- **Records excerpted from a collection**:
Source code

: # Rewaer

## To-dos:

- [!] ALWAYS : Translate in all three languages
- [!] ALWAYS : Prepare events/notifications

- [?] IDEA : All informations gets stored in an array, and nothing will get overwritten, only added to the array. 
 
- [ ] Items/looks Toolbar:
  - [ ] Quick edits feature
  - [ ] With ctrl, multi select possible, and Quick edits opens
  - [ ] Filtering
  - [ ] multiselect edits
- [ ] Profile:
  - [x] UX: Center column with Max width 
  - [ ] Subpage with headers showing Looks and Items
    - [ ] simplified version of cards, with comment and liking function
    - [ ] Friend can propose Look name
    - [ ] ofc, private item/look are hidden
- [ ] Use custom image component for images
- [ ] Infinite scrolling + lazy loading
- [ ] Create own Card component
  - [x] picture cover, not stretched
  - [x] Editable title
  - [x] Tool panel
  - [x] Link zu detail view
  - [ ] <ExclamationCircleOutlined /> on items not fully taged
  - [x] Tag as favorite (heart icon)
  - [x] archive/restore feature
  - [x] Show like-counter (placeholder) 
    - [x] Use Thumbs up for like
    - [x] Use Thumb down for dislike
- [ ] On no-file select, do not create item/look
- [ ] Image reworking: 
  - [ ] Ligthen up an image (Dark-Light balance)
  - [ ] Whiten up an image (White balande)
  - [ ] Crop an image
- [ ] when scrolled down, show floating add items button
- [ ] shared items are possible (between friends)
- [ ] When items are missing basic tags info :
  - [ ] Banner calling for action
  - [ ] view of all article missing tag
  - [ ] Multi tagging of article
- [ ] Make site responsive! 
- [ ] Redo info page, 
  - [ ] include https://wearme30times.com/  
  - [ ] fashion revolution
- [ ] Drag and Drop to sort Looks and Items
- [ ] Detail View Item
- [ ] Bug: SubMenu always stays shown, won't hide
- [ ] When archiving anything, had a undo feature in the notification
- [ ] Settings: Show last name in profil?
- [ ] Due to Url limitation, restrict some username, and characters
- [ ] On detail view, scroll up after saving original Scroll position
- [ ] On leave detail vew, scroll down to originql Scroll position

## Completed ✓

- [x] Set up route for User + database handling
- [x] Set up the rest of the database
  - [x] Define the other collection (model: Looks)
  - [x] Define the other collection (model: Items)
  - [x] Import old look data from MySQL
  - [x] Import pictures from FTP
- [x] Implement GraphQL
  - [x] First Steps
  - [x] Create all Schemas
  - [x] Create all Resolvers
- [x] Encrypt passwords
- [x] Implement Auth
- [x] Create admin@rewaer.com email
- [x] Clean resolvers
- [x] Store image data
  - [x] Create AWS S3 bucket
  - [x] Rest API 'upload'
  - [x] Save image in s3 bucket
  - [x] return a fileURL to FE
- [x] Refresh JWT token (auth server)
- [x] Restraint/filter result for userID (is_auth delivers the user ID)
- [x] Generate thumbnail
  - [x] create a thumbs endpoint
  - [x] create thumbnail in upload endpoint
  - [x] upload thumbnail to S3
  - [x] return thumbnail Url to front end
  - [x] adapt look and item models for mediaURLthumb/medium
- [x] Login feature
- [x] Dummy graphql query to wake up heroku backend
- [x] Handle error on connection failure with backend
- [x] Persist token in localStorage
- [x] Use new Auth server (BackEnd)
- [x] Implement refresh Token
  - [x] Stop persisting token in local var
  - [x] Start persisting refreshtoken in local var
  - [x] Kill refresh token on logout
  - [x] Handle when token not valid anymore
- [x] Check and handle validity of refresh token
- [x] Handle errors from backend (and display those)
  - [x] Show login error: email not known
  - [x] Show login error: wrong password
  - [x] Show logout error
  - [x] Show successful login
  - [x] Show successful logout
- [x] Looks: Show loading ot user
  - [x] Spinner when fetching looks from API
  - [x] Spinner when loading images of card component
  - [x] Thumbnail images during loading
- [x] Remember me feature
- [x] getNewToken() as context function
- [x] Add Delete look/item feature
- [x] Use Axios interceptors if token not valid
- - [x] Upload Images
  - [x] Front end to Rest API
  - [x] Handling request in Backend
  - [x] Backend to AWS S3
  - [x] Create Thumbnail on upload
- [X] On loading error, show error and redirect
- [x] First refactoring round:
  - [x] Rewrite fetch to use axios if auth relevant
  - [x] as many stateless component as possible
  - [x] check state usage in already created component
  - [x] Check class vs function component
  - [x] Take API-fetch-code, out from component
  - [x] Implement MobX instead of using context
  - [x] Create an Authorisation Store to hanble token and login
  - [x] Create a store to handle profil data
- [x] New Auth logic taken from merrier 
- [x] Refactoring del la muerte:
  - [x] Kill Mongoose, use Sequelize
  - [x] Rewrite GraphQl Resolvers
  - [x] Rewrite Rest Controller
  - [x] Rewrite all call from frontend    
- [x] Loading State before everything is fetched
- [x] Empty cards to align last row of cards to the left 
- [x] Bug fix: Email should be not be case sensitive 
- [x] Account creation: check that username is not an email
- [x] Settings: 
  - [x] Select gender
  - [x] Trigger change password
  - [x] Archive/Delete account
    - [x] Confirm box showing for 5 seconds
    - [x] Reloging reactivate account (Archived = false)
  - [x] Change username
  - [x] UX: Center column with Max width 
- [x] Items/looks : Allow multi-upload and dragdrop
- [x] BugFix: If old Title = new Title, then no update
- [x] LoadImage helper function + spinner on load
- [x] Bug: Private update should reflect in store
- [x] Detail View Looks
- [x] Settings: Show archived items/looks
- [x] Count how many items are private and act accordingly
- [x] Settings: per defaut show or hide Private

- **PROBLEM TO SOLVE**:
Repeat all of the records above exactly as they appear.

- **RESULT FOR THIS EXERCISE**:
Source code

: # Rewaer

## To-dos:

- [!] ALWAYS : Translate in all three languages
- [!] ALWAYS : Prepare events/notifications

- [?] IDEA : All informations gets stored in an array, and nothing will get overwritten, only added to the array. 
 
- [ ] Items/looks Toolbar:
  - [ ] Quick edits feature
  - [ ] With ctrl, multi select possible, and Quick edits opens
  - [ ] Filtering
  - [ ] multiselect edits
- [ ] Profile:
  - [x] UX: Center column with Max width 
  - [ ] Subpage with headers showing Looks and Items
    - [ ] simplified version of cards, with comment and liking function
    - [ ] Friend can propose Look name
    - [ ] ofc, private item/look are hidden
- [ ] Use custom image component for images
- [ ] Infinite scrolling + lazy loading
- [ ] Create own Card component
  - [x] picture cover, not stretched
  - [x] Editable title
  - [x] Tool panel
  - [x] Link zu detail view
  - [ ] <ExclamationCircleOutlined /> on items not fully taged
  - [x] Tag as favorite (heart icon)
  - [x] archive/restore feature
  - [x] Show like-counter (placeholder) 
    - [x] Use Thumbs up for like
    - [x] Use Thumb down for dislike
- [ ] On no-file select, do not create item/look
- [ ] Image reworking: 
  - [ ] Ligthen up an image (Dark-Light balance)
  - [ ] Whiten up an image (White balande)
  - [ ] Crop an image
- [ ] when scrolled down, show floating add items button
- [ ] shared items are possible (between friends)
- [ ] When items are missing basic tags info :
  - [ ] Banner calling for action
  - [ ] view of all article missing tag
  - [ ] Multi tagging of article
- [ ] Make site responsive! 
- [ ] Redo info page, 
  - [ ] include https://wearme30times.com/  
  - [ ] fashion revolution
- [ ] Drag and Drop to sort Looks and Items
- [ ] Detail View Item
- [ ] Bug: SubMenu always stays shown, won't hide
- [ ] When archiving anything, had a undo feature in the notification
- [ ] Settings: Show last name in profil?
- [ ] Due to Url limitation, restrict some username, and characters
- [ ] On detail view, scroll up after saving original Scroll position
- [ ] On leave detail vew, scroll down to originql Scroll position

## Completed ✓

- [x] Set up route for User + database handling
- [x] Set up the rest of the database
  - [x] Define the other collection (model: Looks)
  - [x] Define the other collection (model: Items)
  - [x] Import old look data from MySQL
  - [x] Import pictures from FTP
- [x] Implement GraphQL
  - [x] First Steps
  - [x] Create all Schemas
  - [x] Create all Resolvers
- [x] Encrypt passwords
- [x] Implement Auth
- [x] Create admin@rewaer.com email
- [x] Clean resolvers
- [x] Store image data
  - [x] Create AWS S3 bucket
  - [x] Rest API 'upload'
  - [x] Save image in s3 bucket
  - [x] return a fileURL to FE
- [x] Refresh JWT token (auth server)
- [x] Restraint/filter result for userID (is_auth delivers the user ID)
- [x] Generate thumbnail
  - [x] create a thumbs endpoint
  - [x] create thumbnail in upload endpoint
  - [x] upload thumbnail to S3
  - [x] return thumbnail Url to front end
  - [x] adapt look and item models for mediaURLthumb/medium
- [x] Login feature
- [x] Dummy graphql query to wake up heroku backend
- [x] Handle error on connection failure with backend
- [x] Persist token in localStorage
- [x] Use new Auth server (BackEnd)
- [x] Implement refresh Token
  - [x] Stop persisting token in local var
  - [x] Start persisting refreshtoken in local var
  - [x] Kill refresh token on logout
  - [x] Handle when token not valid anymore
- [x] Check and handle validity of refresh token
- [x] Handle errors from backend (and display those)
  - [x] Show login error: email not known
  - [x] Show login error: wrong password
  - [x] Show logout error
  - [x] Show successful login
  - [x] Show successful logout
- [x] Looks: Show loading ot user
  - [x] Spinner when fetching looks from API
  - [x] Spinner when loading images of card component
  - [x] Thumbnail images during loading
- [x] Remember me feature
- [x] getNewToken() as context function
- [x] Add Delete look/item feature
- [x] Use Axios interceptors if token not valid
- - [x] Upload Images
  - [x] Front end to Rest API
  - [x] Handling request in Backend
  - [x] Backend to AWS S3
  - [x] Create Thumbnail on upload
- [X] On loading error, show error and redirect
- [x] First refactoring round:
  - [x] Rewrite fetch to use axios if auth relevant
  - [x] as many stateless component as possible
  - [x] check state usage in already created component
  - [x] Check class vs function component
  - [x] Take API-fetch-code, out from component
  - [x] Implement MobX instead of using context
  - [x] Create an Authorisation Store to hanble token and login
  - [x] Create a store to handle profil data
- [x] New Auth logic taken from merrier 
- [x] Refactoring del la muerte:
  - [x] Kill Mongoose, use Sequelize
  - [x] Rewrite GraphQl Resolvers
  - [x] Rewrite Rest Controller
  - [x] Rewrite all call from frontend    
- [x] Loading State before everything is fetched
- [x] Empty cards to align last row of cards to the left 
- [x] Bug fix: Email should be not be case sensitive 
- [x] Account creation: check that username is not an email
- [x] Settings: 
  - [x] Select gender
  - [x] Trigger change password
  - [x] Archive/Delete account
    - [x] Confirm box showing for 5 seconds
    - [x] Reloging reactivate account (Archived = false)
  - [x] Change username
  - [x] UX: Center column with Max width 
- [x] Items/looks : Allow multi-upload and dragdrop
- [x] BugFix: If old Title = new Title, then no update
- [x] LoadImage helper function + spinner on load
- [x] Bug: Private update should reflect in store
- [x] Detail View Looks
- [x] Settings: Show archived items/looks
- [x] Count how many items are private and act accordingly
- [x] Settings: per defaut show or hide Private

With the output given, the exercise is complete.